Organic vs. Inorganic Fertilizer: What’re the Pros & Cons?
If you bite into a juicy ripe tomato, can you tell if it was grown with organic fertilizer or something more chemical-based? We doubt it. And the plants can’t tell, either. Both are designed to give your plants exactly what they need, just in different ways. The prescribed outcome, though, is still the same; healthy, thriving plants.
When comparing organic to inorganic fertilizer, the answers are not always cut and dry. Just because one does a faster job than the other doesn’t mean that necessarily makes it the wisest product to pick. The only way to choose the right one for you is to have all the facts, and we will give them to you here so you can make the sound, educated choice for our plants.
Read on for a full comparison of organic versus inorganic fertilizer and everything that goes along with it.
When growers, gardeners, and farmers plant with organic fertilizer, they know they are making a trade-off, but it is one many of them can live with. The most critical factors in growing anything are light, water, and soil. While light is natural, and water can be filtered or altered, the earth will retain whatever goes into it as a plant food source.
The problem lies with the long-term effects of that food item, and that is why organic fertilizers, while more expensive, are so popular with growers. They contain no chemicals that can harm the soil and everything in them is natural and already comes from the earth. Naturally, the ground is happy to welcome it back with open arms.
Organic fertilizers have the right balance of nutrients plants crave. Nitrogen, phosphorus, potassium, and plenty of others, make up a diet that gives plants the strength and stamina to grow healthier and greater durability. But, since natural fertilizers are created, not manufactured, they have a higher markup than chemical versions.
The other aspect that might give a grower pause is the slow release factor of most organic fertilizers. This type of fertilizer requires patience, and the environment must be just right for it to work correctly. The soil must be moist and never cold for the organic nutrients to break down properly.
This does have one significant bonus.
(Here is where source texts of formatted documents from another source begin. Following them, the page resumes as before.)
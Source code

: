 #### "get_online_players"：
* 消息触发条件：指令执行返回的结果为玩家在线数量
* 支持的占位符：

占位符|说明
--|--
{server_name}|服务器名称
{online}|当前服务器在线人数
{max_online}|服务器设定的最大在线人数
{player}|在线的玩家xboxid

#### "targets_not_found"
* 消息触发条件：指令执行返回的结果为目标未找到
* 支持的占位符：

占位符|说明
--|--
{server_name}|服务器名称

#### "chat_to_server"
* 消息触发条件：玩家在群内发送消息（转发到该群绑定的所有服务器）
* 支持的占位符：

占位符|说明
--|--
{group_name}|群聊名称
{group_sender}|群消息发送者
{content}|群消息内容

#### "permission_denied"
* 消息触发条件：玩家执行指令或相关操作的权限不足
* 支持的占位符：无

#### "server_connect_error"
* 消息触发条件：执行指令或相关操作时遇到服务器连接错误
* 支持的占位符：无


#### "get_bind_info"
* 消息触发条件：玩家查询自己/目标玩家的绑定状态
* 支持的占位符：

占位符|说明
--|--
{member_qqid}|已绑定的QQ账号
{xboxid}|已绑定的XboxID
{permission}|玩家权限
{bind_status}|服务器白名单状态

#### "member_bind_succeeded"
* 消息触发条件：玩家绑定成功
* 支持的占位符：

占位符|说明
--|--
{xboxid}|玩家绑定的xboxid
Slow growth reduces something many growers know as “leaching.” Leaching is when nutrients are moved out of the plant’s reach, so the plants get all the essentials without fear of losing them to speedy growth.
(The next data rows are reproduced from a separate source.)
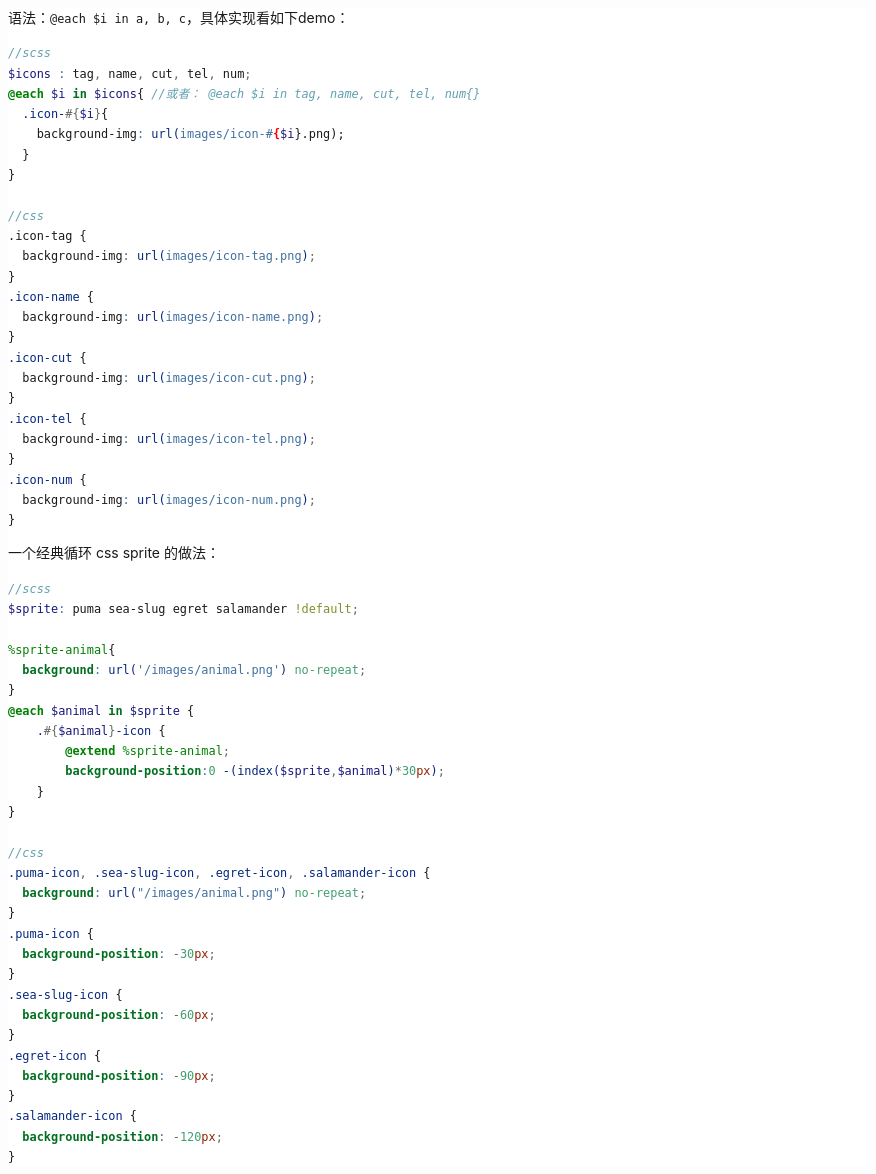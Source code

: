 语法：`@each $i in a, b, c`，具体实现看如下demo：

```scss
//scss
$icons : tag, name, cut, tel, num;
@each $i in $icons{ //或者： @each $i in tag, name, cut, tel, num{}
  .icon-#{$i}{
    background-img: url(images/icon-#{$i}.png);
  }
}

//css
.icon-tag {
  background-img: url(images/icon-tag.png);
}
.icon-name {
  background-img: url(images/icon-name.png);
}
.icon-cut {
  background-img: url(images/icon-cut.png);
}
.icon-tel {
  background-img: url(images/icon-tel.png);
}
.icon-num {
  background-img: url(images/icon-num.png);
}
```

一个经典循环 css sprite 的做法：

```scss
//scss
$sprite: puma sea-slug egret salamander !default;

%sprite-animal{
  background: url('/images/animal.png') no-repeat;
}
@each $animal in $sprite {
    .#{$animal}-icon {
        @extend %sprite-animal;     
        background-position:0 -(index($sprite,$animal)*30px);
    }
}

//css
.puma-icon, .sea-slug-icon, .egret-icon, .salamander-icon {
  background: url("/images/animal.png") no-repeat;
}
.puma-icon {
  background-position: -30px;
}
.sea-slug-icon {
  background-position: -60px;
}
.egret-icon {
  background-position: -90px;
}
.salamander-icon {
  background-position: -120px;
}
```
Inorganic fertilizer is not cultivated over time but engineered in a lab. It is genetically designed to give the fastest and most impressive results and does so every single time. They are mass-produced and cost substantially less than organic, and use quick-release methods to make plants grow more quickly.
Instead of minerals, inorganic fertilizers consist of chemicals and are made from petroleum and natural gas. They consist of ammonium nitrate, ammonium sulfate, potassium chloride, and many others. Every chemical that makes up each bag is clearly measured and printed on the label and their precise application.
The concentration is essential. If you use too much, you can do more harm to the plants than good. And leaching is a possibility with all quick-release fertilizer compounds. Leaching can potentially damage water sources in and near the soil, causing a significant environmental impact.
The health of your soil might suffer if the leaching is too severe. If you have ever heard the term “salt the earth,” this is essentially what can happen if too many chemical compounds infect the ground due to oversaturating your plants to propel growth. And some of these chemicals can translate with toxicity levels that will infect your plants, making them harmful, even deadly, to consume.
The final blow is the carbon footprint these chemical fertilizers create. Not only does it have environmental potential at the soil level, but because it is made using petroleum and natural gas during its manufacturing, it produces more greenhouse gasses, which we all know we don’t want more of.
Which Do You Choose?
Long-term experienced growers know that plants cannot be rushed. Give them light, water, nutrients, plenty of time, and keep those bugs and weeds away, and your crop will be pretty close to perfect. Farmers space out their crops based on the times of the year. They recognize it is not worth the rush.
Mass production facilities that have orders to fill, on the other hand, need to push the envelope to get the most of a crop in the fastest amount of time. They aren’t wrong for doing this; they just can’t wait. It’s business, not farming, and the difference is made with inorganic fertilizer. The upside is most of their crops don’t grow in the same soil as everything else.
When picking what type of soil you need, you need to determine your patience level, your motivation to grow in the first place, and your willingness to scrap the whole crop if it is going sour before it has a chance to germinate properly. You have to factor in conditions, environmental impacts, and cost-benefit ratios.
In short, you have to decide if you are doing it for business or commerce. A farmer will grow as a way to ensure his livelihood, and it is mostly a business decision and a lifestyle choice. He is in it 24/7. A commerce grower is a 9-to-5er because they know the plants will take care of themselves, be harvested, and do it all over again.
In both schools of thought, quality is vital. It’s the additional variables and, in some cases, personal values that will put you into one camp or the other.
There are ways to grow your crops faster, even with organic means, but they are still an expensive alternative and more time consuming than the inorganic option. Weigh the pros and cons before you choose. Yes, inorganic is faster, but the long-term deficits are also more pronounced. Yes, your product might be less crisp or shiny, but you will have perfect soil again and again with organic plant food. Pick a balance you can live with when it comes to choosing the best fertilizer for you.